- [Exercise description]: Starting at the line with "## Installation" and going on through the line with "Now, go to ibus", reproduce each line in the records below exactly and nothing more.

[Stored data]
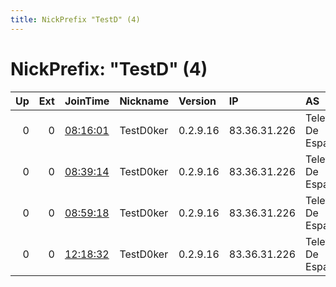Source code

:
 ```yaml
---
title: NickPrefix "TestD" (4)
---
```


# NickPrefix: "TestD" (4)

|   Up |   Ext | JoinTime                                                                                            | Nickname   | Version   | IP           | AS                   | CC   |   ORp |   Dirp | OS    | Contact   |   eFamMembers |
|-----:|------:|:----------------------------------------------------------------------------------------------------|:-----------|:----------|:-------------|:---------------------|:-----|------:|-------:|:------|:----------|--------------:|
|    0 |     0 | [08:16:01](https://metrics.torproject.org/rs.html#details/56DFA5A0FF6092D0DBF36FE1C15C48A486C9AF5E) | TestD0ker  | 0.2.9.16  | 83.36.31.226 | Telefonica De Espana | es   |  9001 |      0 | Linux | None      |             1 |
|    0 |     0 | [08:39:14](https://metrics.torproject.org/rs.html#details/4E1D6475E3D20582EA56CBA526806DBCE3F31542) | TestD0ker  | 0.2.9.16  | 83.36.31.226 | Telefonica De Espana | es   |  9001 |      0 | Linux | None      |             1 |
|    0 |     0 | [08:59:18](https://metrics.torproject.org/rs.html#details/6E6C29153AE33D6555CFB747E0B4B5BB11A8B0B0) | TestD0ker  | 0.2.9.16  | 83.36.31.226 | Telefonica De Espana | es   |  9001 |      0 | Linux | None      |             1 |
|    0 |     0 | [12:18:32](https://metrics.torproject.org/rs.html#details/952FEC4734C0689B684C55D350AE05AC78BB5E33) | TestD0ker  | 0.2.9.16  | 83.36.31.226 | Telefonica De Espana | es   |  9001 |      0 | Linux | None      |             1 |
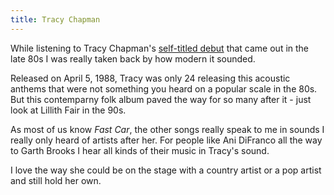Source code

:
 ```yaml
---
title: Tracy Chapman
---
```


While listening to Tracy Chapman's [self-titled debut](<https://en.wikipedia.org/wiki/Tracy_Chapman_(album)>) that came out in the late 80s I was really taken back by how modern it sounded.

Released on April 5, 1988, Tracy was only 24 releasing this acoustic anthems that were not something you heard on a popular scale in the 80s. But this contemparny folk album paved the way for so many after it - just look at Lillith Fair in the 90s.

As most of us know *Fast Car*, the other songs really speak to me in sounds I really only heard of artists after her. For people like Ani DiFranco all the way to Garth Brooks I hear all kinds of their music in Tracy's sound.

I love the way she could be on the stage with a country artist or a pop artist and still hold her own.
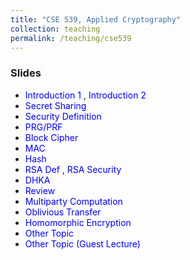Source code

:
 ```yaml
---
title: "CSE 539, Applied Cryptography"
collection: teaching
permalink: /teaching/cse539
---
```


<h3>  Slides </h3>
<ul>
   <li> <a href="http://nitrieu.github.io/files/lec1.pdf" style="color:blue; text-decoration: none"> Introduction 1 </a>, <a href="http://nitrieu.github.io/files/lec2.pdf" style="color:blue; text-decoration: none"> Introduction 2 </a>  </li>
     <li> <a href="http://nitrieu.github.io/files/lec3.pdf" style="color:blue; text-decoration: none"> Secret Sharing </a>  </li>
      <li> <a href="http://nitrieu.github.io/files/lec4.pdf" style="color:blue; text-decoration: none"> Security Definition </a>  </li>
       <li> <a href="http://nitrieu.github.io/files/lec5.pdf" style="color:blue; text-decoration: none"> PRG/PRF </a>  </li>
         <li> <a href="http://nitrieu.github.io/files/lec6.pdf" style="color:blue; text-decoration: none"> Block Cipher </a>  </li>
           <li> <a href="http://nitrieu.github.io/files/lec7.pdf" style="color:blue; text-decoration: none"> MAC </a>  </li>
            <li> <a href="http://nitrieu.github.io/files/lec8.pdf" style="color:blue; text-decoration: none"> Hash </a>  </li>
              <li> <a href="http://nitrieu.github.io/files/lec9.pdf" style="color:blue; text-decoration: none"> RSA Def </a>, <a href="http://nitrieu.github.io/files/lec7-2.pdf" style="color:blue; text-decoration: none"> RSA Security</a>   </li>
              <li> <a href="http://nitrieu.github.io/files/lec10.pdf" style="color:blue; text-decoration: none"> DHKA</a>  </li>
                <li> <a href="http://nitrieu.github.io/files/lec11.pdf" style="color:blue; text-decoration: none"> Review</a>  </li>
                   <li> <a href="http://nitrieu.github.io/files/lec12.pdf" style="color:blue; text-decoration: none"> Multiparty Computation</a>  </li>
                   <li> <a href="http://nitrieu.github.io/files/lec13.pdf" style="color:blue; text-decoration: none"> Oblivious Transfer </a>  </li>
                       <li> <a href="http://nitrieu.github.io/files/lec14.pdf" style="color:blue; text-decoration: none"> Homomorphic Encryption </a>  </li>
                       <li> <a href="http://nitrieu.github.io/files/lec15.pdf" style="color:blue; text-decoration: none"> Other Topic</a>  </li>
                         <li> <a href="http://nitrieu.github.io/files/lec16.pdf" style="color:blue; text-decoration: none"> Other Topic (Guest Lecture)</a>  </li>
              
</ul>

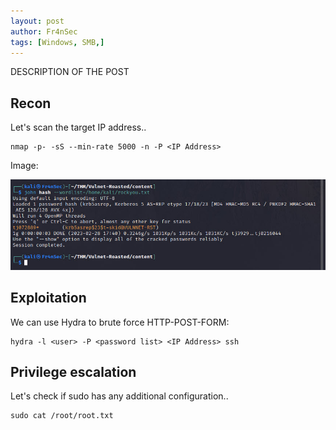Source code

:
 ```yaml
---
layout: post
author: Fr4nSec
tags: [Windows, SMB,]
---
```


DESCRIPTION OF THE POST

## Recon

Let's scan the target IP address..

```
nmap -p- -sS --min-rate 5000 -n -P <IP Address>
```

Image:

![theme logo](https://github.com/Fr4nSec/fr4nsec.github.io/blob/master/images/roasted.jpg)

## Exploitation

We can use Hydra to brute force HTTP-POST-FORM:

```
hydra -l <user> -P <password list> <IP Address> ssh
```



## Privilege escalation

Let's check if sudo has any additional configuration..

```
sudo cat /root/root.txt
```
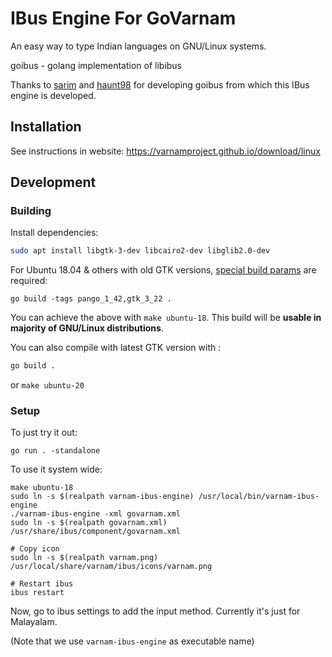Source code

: # IBus Engine For GoVarnam

An easy way to type Indian languages on GNU/Linux systems.

goibus - golang implementation of libibus

Thanks to [sarim](https://github.com/sarim/goibus) and [haunt98](https://github.com/haunt98/goibus) for developing goibus from which this IBus engine is developed.

## Installation

See instructions in website: https://varnamproject.github.io/download/linux

## Development

### Building

Install dependencies:

```bash
sudo apt install libgtk-3-dev libcairo2-dev libglib2.0-dev
```

For Ubuntu 18.04 & others with old GTK versions, [special build params](https://github.com/gotk3/gotk3/issues/693) are required:
```
go build -tags pango_1_42,gtk_3_22 .
```
You can achieve the above with `make ubuntu-18`. This build will be **usable in majority of GNU/Linux distributions**.

You can also compile with latest GTK version with :
```bash
go build .
```
or `make ubuntu-20`

### Setup

To just try it out:
```
go run . -standalone
```

To use it system wide:
```
make ubuntu-18
sudo ln -s $(realpath varnam-ibus-engine) /usr/local/bin/varnam-ibus-engine
./varnam-ibus-engine -xml govarnam.xml
sudo ln -s $(realpath govarnam.xml) /usr/share/ibus/component/govarnam.xml

# Copy icon
sudo ln -s $(realpath varnam.png) /usr/local/share/varnam/ibus/icons/varnam.png

# Restart ibus
ibus restart
```

Now, go to ibus settings to add the input method. Currently it's just for Malayalam.

(Note that we use `varnam-ibus-engine` as executable name)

- [Answer area]:
## Installation

See instructions in website: https://varnamproject.github.io/download/linux

## Development

### Building

Install dependencies:

```bash
sudo apt install libgtk-3-dev libcairo2-dev libglib2.0-dev
```

For Ubuntu 18.04 & others with old GTK versions, [special build params](https://github.com/gotk3/gotk3/issues/693) are required:
```
go build -tags pango_1_42,gtk_3_22 .
```
You can achieve the above with `make ubuntu-18`. This build will be **usable in majority of GNU/Linux distributions**.

You can also compile with latest GTK version with :
```bash
go build .
```
or `make ubuntu-20`

### Setup

To just try it out:
```
go run . -standalone
```

To use it system wide:
```
make ubuntu-18
sudo ln -s $(realpath varnam-ibus-engine) /usr/local/bin/varnam-ibus-engine
./varnam-ibus-engine -xml govarnam.xml
sudo ln -s $(realpath govarnam.xml) /usr/share/ibus/component/govarnam.xml

# Copy icon
sudo ln -s $(realpath varnam.png) /usr/local/share/varnam/ibus/icons/varnam.png

# Restart ibus
ibus restart
```

Now, go to ibus settings to add the input method. Currently it's just for Malayalam.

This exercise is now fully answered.